9902B used the O'Brien-Fleming method.
According to the company the interim data will only be unblinded if the P-value is hit. If the designated P-value is not hit the IDMC will only inform the company that the trial should continue to the final or stopped for futility.
In case you missed this on the IV board, some interesting comments from a discussion with Greg Schiffman.
In speaking yesterday about the New Jersey facility, Dr. Gold used two words that left unclear his exact meaning.
Those words were "ramp-up" and "validate"
I spoke this morning with Mr. Schiffman. When asked for clarification as to the intended meanings, he took time to explain. I received permission to share these explanations publicly.
1. Throughout 2007, the plant was quite busy attending needs imposed by the 9902b Trial. But in November, the plant went back into a "maintenance mode" as work levels dropped off dramatically as a consequence of the completion of enrollment on 8/31/07.
2. It had been "validated" (by FDA inspectors) for Production in January 2007 (or earlier). (You perhaps recall that in the Fall of 2006 Jersey and others monitored unusually heavy activity at the plant—which a guard told jersey had something to do with an FDA inspection, as I now recall.)
3. Processing of patient's blood cells had been shifted from the Mayo Clinic and Seattle (and maybe elsewhere) to New Jersey at that inspection time or shortly after. This was done soon after the plant had been "validated." Gold told us yesterday that the plant in 2007 achieved a high level of activity—the most processing in any given period that the company had ever done. The meaning of those words was simply that, with the plant available for use, the company had taken over all the processing just as the 9902b Trial was enrolling at its maximum rate. He was telling us that the plant performed very well and had demonstrated an ability to deal with volumes larger than the company ever had experienced before.
4. The now infamous CMC 483 inspection in January 2007 had nothing to do with this "validation." I understood him to say that those January 2007 additional inspections were something apart that in no way interfered with the production levels achieved throughout the year in 2007. Further, Dr, Gold was telling us that they also had in no way interfered with our existing prior "validation," IMO, when he stated that the plant is now (and has been) fully "validated" for Production. In other words, those words of his had nothing to do with the 483s.

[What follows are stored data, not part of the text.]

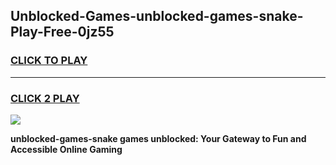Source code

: 
## Unblocked-Games-unblocked-games-snake-Play-Free-0jz55
<h3>
<a href="https://premium76.site?title=unblocked-games-snake&ref=17A">CLICK TO PLAY</a></h3>
<hr>

<h3>
<a href="https://premium76.site?title=unblocked-games-snake&ref=17A">CLICK 2 PLAY</a>
  
</h3>

<a href="https://premium76.site?title=unblocked-games-snake&ref=17A"><img src="https://clearcache.store/games.png"></a>


**unblocked-games-snake games unblocked: Your Gateway to Fun and Accessible Online Gaming**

5. But it is important here to discuss—and this is me speaking now—what is going on at the plant right now in March 2008. It has been minimally occupied and in most businesses, would have been "shuttered" for a few months to save money. This, of course, has not been done, and, in fact, could not be done without costing the company as much as a year or more to re-start and re-validate it. This is an important point. I have written before that it is like restarting an oil refinery once it has been mothballed. So Gold and Schiffman were telling us yesterday that the plant is being maintained "at the ready" despite that this is a costly proposition. It simply would be more costly in delay when the company could least afford delay, if they had retreated to the production elsewhere while the New Jersey plant lay fallow. So the plant remains fully "validated" to avoid re-validation.

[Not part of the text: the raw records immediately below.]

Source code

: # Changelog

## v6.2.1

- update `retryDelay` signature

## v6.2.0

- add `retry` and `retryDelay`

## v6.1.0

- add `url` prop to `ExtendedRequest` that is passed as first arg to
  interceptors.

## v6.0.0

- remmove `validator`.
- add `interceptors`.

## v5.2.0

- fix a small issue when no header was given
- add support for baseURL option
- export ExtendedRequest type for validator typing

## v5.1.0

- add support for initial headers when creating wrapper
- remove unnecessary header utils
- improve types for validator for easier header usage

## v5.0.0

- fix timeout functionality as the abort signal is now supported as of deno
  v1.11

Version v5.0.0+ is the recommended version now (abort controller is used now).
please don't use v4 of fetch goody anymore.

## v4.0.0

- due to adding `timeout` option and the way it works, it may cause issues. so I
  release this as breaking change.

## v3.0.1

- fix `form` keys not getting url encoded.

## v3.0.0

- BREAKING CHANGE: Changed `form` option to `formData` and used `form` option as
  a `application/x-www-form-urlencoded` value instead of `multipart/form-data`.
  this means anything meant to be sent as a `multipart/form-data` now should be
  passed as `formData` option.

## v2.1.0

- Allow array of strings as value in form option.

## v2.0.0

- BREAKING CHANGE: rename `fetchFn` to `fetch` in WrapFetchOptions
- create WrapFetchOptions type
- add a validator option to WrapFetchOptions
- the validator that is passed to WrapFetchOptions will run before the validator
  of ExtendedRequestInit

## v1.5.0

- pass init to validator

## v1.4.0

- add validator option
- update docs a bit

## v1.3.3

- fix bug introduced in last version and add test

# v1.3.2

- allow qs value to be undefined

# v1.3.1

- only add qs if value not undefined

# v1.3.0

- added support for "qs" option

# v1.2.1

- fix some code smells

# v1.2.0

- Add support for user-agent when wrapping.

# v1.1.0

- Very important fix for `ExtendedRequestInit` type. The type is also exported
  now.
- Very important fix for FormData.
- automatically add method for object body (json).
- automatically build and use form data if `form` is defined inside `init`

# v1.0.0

Why are they telling us this? Because they wished to convey that we remain "at the ready" awaiting the Interim and, hopefully, an opportunity to swing into production a few mnonths later. It bespeaks confidence in the near-term outcomes in my opnion.
________
As to the reference to "ramp-up" of the plant later this year, it apparently was a reference to the work required on the new Provenge Trials to be launched this spring, and was not a reference to expanding plant capacity except for the additions of employees necessary to handle the new Trials.
Ranchero,
I actually asked that question directly to Gold. I was attending an investor conference in the Fall and during the break-out session I asked what is the interim P-value of 9902B. He said that the company is not disclosing that information. I then asked why the company would not provide that information because other companies do.
I forget the exact reply, but the response was because of competitive concerns.

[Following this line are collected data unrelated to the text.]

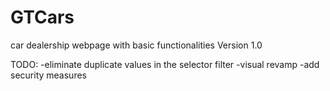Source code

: # GTCars
car dealership webpage with basic functionalities
Version 1.0

TODO: 
-eliminate duplicate values in the selector filter
-visual revamp
-add security measures
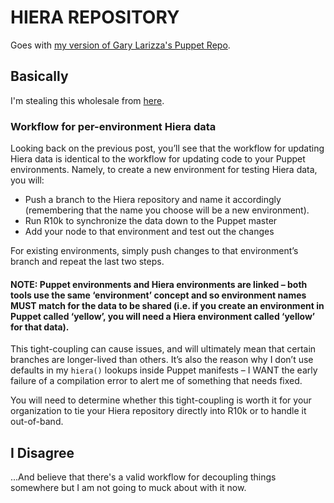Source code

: # HIERA REPOSITORY

Goes with [my version of Gary Larizza's Puppet Repo](https://github.com/moutons/puppet_repository).

## Basically

I'm stealing this wholesale from [here](http://garylarizza.com/blog/2014/03/07/puppet-workflow-part-3b/).

### Workflow for per-environment Hiera data

Looking back on the previous post, you’ll see that the workflow for updating Hiera data is identical to the workflow for updating code to your Puppet environments. Namely, to create a new environment for testing Hiera data, you will:

* Push a branch to the Hiera repository and name it accordingly (remembering that the name you choose will be a new environment).
* Run R10k to synchronize the data down to the Puppet master
* Add your node to that environment and test out the changes

For existing environments, simply push changes to that environment’s branch and repeat the last two steps.

#### NOTE: Puppet environments and Hiera environments are linked – both tools use the same ‘environment’ concept and so environment names MUST match for the data to be shared (i.e. if you create an environment in Puppet called ‘yellow’, you will need a Hiera environment called ‘yellow’ for that data).

This tight-coupling can cause issues, and will ultimately mean that certain branches are longer-lived than others. It’s also the reason why I don’t use defaults in my `hiera()` lookups inside Puppet manifests – I WANT the early failure of a compilation error to alert me of something that needs fixed.

You will need to determine whether this tight-coupling is worth it for your organization to tie your Hiera repository directly into R10k or to handle it out-of-band.

## I Disagree

...And believe that there's a valid workflow for decoupling things somewhere but I am not going to muck about with it now.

For what it is worth, I have been to several DNDN presentations and they always stress that the interim is well-powered and has a reasonable chance of success.
Ocyanblue & Rancherho,
I would interested in your comments on Feuerstein's (pasted below) take on the quality of CEGE's Phase II results.
Feuerstein's Biotech-Stock Mailbag:
I received a ton of email about my bearish take on Cell Genesys(CEGE - Cramer's Take - Stockpickr) and its prostate cancer vaccine, GVAX Prostate, in last week's Mailbag. The column really set some of you off.
I'm accustomed to hearing from the bottom dwellers and the tin-foil-hat crowd, but oh boy, the curses and insults were flying! Too bad I can't share the best of these emails with you for laughs, but my editors are squeamish about such things.
Thankfully, some of you were a bit more genteel than the missile throwers. Which brings me to an email from Dilip S. He asks, "How can you say that GVAX is a dud? The phase II trials showed a median survival of over 35 months. If that's not an improvement over regular Taxotere, then what is? Am I missing something here?"
Dilip, you're missing something very important. Uncontrolled phase II studies in oncology are completely worthless. The data generated from such trials -- and that includes Cell Genesys' phase II study of GVAX Prostate -- are meaningless.
If you remember one rule about biotech investing, or more specifically, one rule about investing in biotech oncology stocks, it's that you should never (never!) trust phase II data from uncontrolled studies.
Print that out. Place next to your computer. Memorize.
Prostate cancer patients taking GVAX Prostate in the phase II trial had a median survival of 26.2 months. In a subset of patients at the higher GVAX dose (oh heavens, a subset?!) median survival was 35 months.
All patients in the phase II study received GVAX, so there was no control, and the study wasn't randomized so there was nothing to which GVAX patients' survival could be compared.
But what folks like Dilip and others do is compare these GVAX patients to historical data. In this case, Taxotere, approved for prostate cancer patients, produced a median survival of about 19 months in its own pivotal study.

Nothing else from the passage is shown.